▶ [WORK TO COMPLETE] Every entry below is to be copied exactly as written.

------------------------------------------------------------------------

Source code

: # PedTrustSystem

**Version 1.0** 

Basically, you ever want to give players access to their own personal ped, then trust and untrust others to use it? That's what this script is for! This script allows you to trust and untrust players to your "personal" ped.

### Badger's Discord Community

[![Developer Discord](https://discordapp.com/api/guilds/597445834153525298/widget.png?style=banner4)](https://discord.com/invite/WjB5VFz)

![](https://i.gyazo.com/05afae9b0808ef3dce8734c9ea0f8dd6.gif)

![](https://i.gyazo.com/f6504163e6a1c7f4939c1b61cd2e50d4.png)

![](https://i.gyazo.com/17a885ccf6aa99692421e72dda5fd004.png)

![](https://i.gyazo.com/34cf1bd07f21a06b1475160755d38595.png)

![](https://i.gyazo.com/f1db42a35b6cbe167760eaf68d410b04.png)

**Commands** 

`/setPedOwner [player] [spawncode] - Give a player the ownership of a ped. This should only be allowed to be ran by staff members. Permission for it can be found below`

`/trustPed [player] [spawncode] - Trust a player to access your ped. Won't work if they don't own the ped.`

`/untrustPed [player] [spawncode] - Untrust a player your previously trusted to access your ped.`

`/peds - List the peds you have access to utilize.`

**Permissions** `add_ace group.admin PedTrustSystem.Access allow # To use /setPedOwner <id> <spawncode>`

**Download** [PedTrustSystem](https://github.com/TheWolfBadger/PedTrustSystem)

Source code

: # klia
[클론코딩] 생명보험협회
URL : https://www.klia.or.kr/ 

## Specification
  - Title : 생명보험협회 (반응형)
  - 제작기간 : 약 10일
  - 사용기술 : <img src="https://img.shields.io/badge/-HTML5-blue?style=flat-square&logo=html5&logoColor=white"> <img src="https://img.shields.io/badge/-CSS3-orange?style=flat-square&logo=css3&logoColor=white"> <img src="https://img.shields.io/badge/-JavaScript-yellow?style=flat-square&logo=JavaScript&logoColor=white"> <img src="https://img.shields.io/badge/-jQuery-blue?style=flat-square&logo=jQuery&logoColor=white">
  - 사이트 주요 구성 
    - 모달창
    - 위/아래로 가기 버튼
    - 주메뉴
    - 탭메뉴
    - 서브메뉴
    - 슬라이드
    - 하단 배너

------------------------------------------------------------------------

▶ [RESULT BELOW]
Source code

: # PedTrustSystem

**Version 1.0** 

Basically, you ever want to give players access to their own personal ped, then trust and untrust others to use it? That's what this script is for! This script allows you to trust and untrust players to your "personal" ped.

### Badger's Discord Community

[![Developer Discord](https://discordapp.com/api/guilds/597445834153525298/widget.png?style=banner4)](https://discord.com/invite/WjB5VFz)

![](https://i.gyazo.com/05afae9b0808ef3dce8734c9ea0f8dd6.gif)

![](https://i.gyazo.com/f6504163e6a1c7f4939c1b61cd2e50d4.png)

![](https://i.gyazo.com/17a885ccf6aa99692421e72dda5fd004.png)

![](https://i.gyazo.com/34cf1bd07f21a06b1475160755d38595.png)

![](https://i.gyazo.com/f1db42a35b6cbe167760eaf68d410b04.png)

**Commands** 

`/setPedOwner [player] [spawncode] - Give a player the ownership of a ped. This should only be allowed to be ran by staff members. Permission for it can be found below`

`/trustPed [player] [spawncode] - Trust a player to access your ped. Won't work if they don't own the ped.`

`/untrustPed [player] [spawncode] - Untrust a player your previously trusted to access your ped.`

`/peds - List the peds you have access to utilize.`

**Permissions** `add_ace group.admin PedTrustSystem.Access allow # To use /setPedOwner <id> <spawncode>`

**Download** [PedTrustSystem](https://github.com/TheWolfBadger/PedTrustSystem)

Source code

: # klia
[클론코딩] 생명보험협회
URL : https://www.klia.or.kr/ 

## Specification
  - Title : 생명보험협회 (반응형)
  - 제작기간 : 약 10일
  - 사용기술 : <img src="https://img.shields.io/badge/-HTML5-blue?style=flat-square&logo=html5&logoColor=white"> <img src="https://img.shields.io/badge/-CSS3-orange?style=flat-square&logo=css3&logoColor=white"> <img src="https://img.shields.io/badge/-JavaScript-yellow?style=flat-square&logo=JavaScript&logoColor=white"> <img src="https://img.shields.io/badge/-jQuery-blue?style=flat-square&logo=jQuery&logoColor=white">
  - 사이트 주요 구성 
    - 모달창
    - 위/아래로 가기 버튼
    - 주메뉴
    - 탭메뉴
    - 서브메뉴
    - 슬라이드
    - 하단 배너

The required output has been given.